Data records: Begin

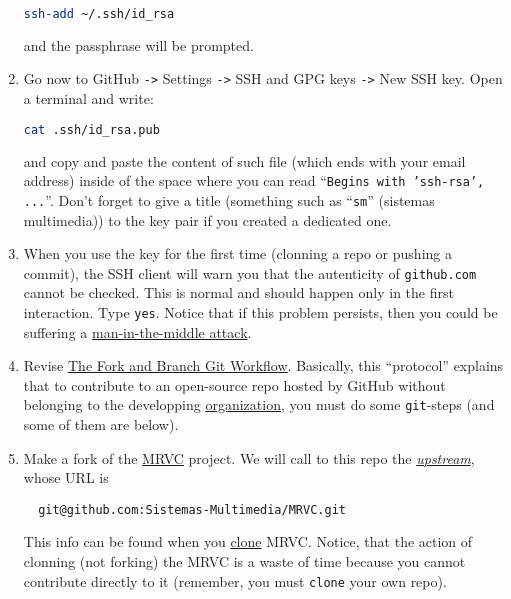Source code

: \begin{enumerate}
  \begin{lstlisting}[language=bash]  
    ssh-add ~/.ssh/id_rsa
  \end{lstlisting}

  and the passphrase will be prompted.
  
\item Go now to GitHub \texttt{->} Settings \texttt{->} SSH and GPG
  keys \texttt{->} New SSH key. Open a terminal and write:
  
  \begin{lstlisting}[language=bash]  
    cat .ssh/id_rsa.pub
  \end{lstlisting}

  and copy and paste the content of such file (which ends with your
  email address) inside of the space where you can read
  ``\texttt{Begins with 'ssh-rsa', ...}''. Don't forget to give a
  title (something such as ``\texttt{sm}'' (sistemas multimedia))
  to the key pair if you created a dedicated one.
  
\item When you use the key for the first time (clonning a repo or
  pushing a commit), the SSH client will warn you that the autenticity
  of \texttt{github.com} cannot be checked. This is normal and should
  happen only in the first interaction. Type \texttt{yes}. Notice that
  if this problem persists, then you could be suffering a
  \href{https://en.wikipedia.org/wiki/Man-in-the-middle_attack}{man-in-the-middle
    attack}.

\item Revise
  \href{https://github.com/vicente-gonzalez-ruiz/fork_and_branch_git_workflow}{The
    Fork and Branch Git Workflow}. Basically, this ``protocol''
  explains that to contribute to an open-source repo hosted by GitHub
  without belonging to the developping
  \href{https://docs.github.com/en/organizations/collaborating-with-groups-in-organizations/about-organizations}{organization},
  you must do some \texttt{git}-steps (and some of them are below).

\item Make a fork of the
  \href{https://github.com/Sistemas-Multimedia/MRVC}{MRVC}
  project. We will call to this repo the
  \href{https://docs.github.com/en/github/getting-started-with-github/github-glossary#upstream}{\emph{upstream}}, whose URL is
\begin{verbatim}
  git@github.com:Sistemas-Multimedia/MRVC.git
\end{verbatim}        
  This info can be found when you
  \href{https://docs.github.com/en/github/creating-cloning-and-archiving-repositories/cloning-a-repository}{clone}
  MRVC. Notice, that the action of clonning (not forking) the MRVC is a waste of
  time because you cannot contribute directly to it (remember, you
  must \texttt{clone} your own repo).


\end{enumerate}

Data records: End

#### About this exercise:
The records above need to be restated word for word, with the pictures left out.

#### Result:
Source code

: \begin{enumerate}
  \begin{lstlisting}[language=bash]  
    ssh-add ~/.ssh/id_rsa
  \end{lstlisting}

  and the passphrase will be prompted.
  
\item Go now to GitHub \texttt{->} Settings \texttt{->} SSH and GPG
  keys \texttt{->} New SSH key. Open a terminal and write:
  
  \begin{lstlisting}[language=bash]  
    cat .ssh/id_rsa.pub
  \end{lstlisting}

  and copy and paste the content of such file (which ends with your
  email address) inside of the space where you can read
  ``\texttt{Begins with 'ssh-rsa', ...}''. Don't forget to give a
  title (something such as ``\texttt{sm}'' (sistemas multimedia))
  to the key pair if you created a dedicated one.
  
\item When you use the key for the first time (clonning a repo or
  pushing a commit), the SSH client will warn you that the autenticity
  of \texttt{github.com} cannot be checked. This is normal and should
  happen only in the first interaction. Type \texttt{yes}. Notice that
  if this problem persists, then you could be suffering a
  \href{https://en.wikipedia.org/wiki/Man-in-the-middle_attack}{man-in-the-middle
    attack}.

\item Revise
  \href{https://github.com/vicente-gonzalez-ruiz/fork_and_branch_git_workflow}{The
    Fork and Branch Git Workflow}. Basically, this ``protocol''
  explains that to contribute to an open-source repo hosted by GitHub
  without belonging to the developping
  \href{https://docs.github.com/en/organizations/collaborating-with-groups-in-organizations/about-organizations}{organization},
  you must do some \texttt{git}-steps (and some of them are below).

\item Make a fork of the
  \href{https://github.com/Sistemas-Multimedia/MRVC}{MRVC}
  project. We will call to this repo the
  \href{https://docs.github.com/en/github/getting-started-with-github/github-glossary#upstream}{\emph{upstream}}, whose URL is
\begin{verbatim}
  git@github.com:Sistemas-Multimedia/MRVC.git
\end{verbatim}        
  This info can be found when you
  \href{https://docs.github.com/en/github/creating-cloning-and-archiving-repositories/cloning-a-repository}{clone}
  MRVC. Notice, that the action of clonning (not forking) the MRVC is a waste of
  time because you cannot contribute directly to it (remember, you
  must \texttt{clone} your own repo).


\end{enumerate}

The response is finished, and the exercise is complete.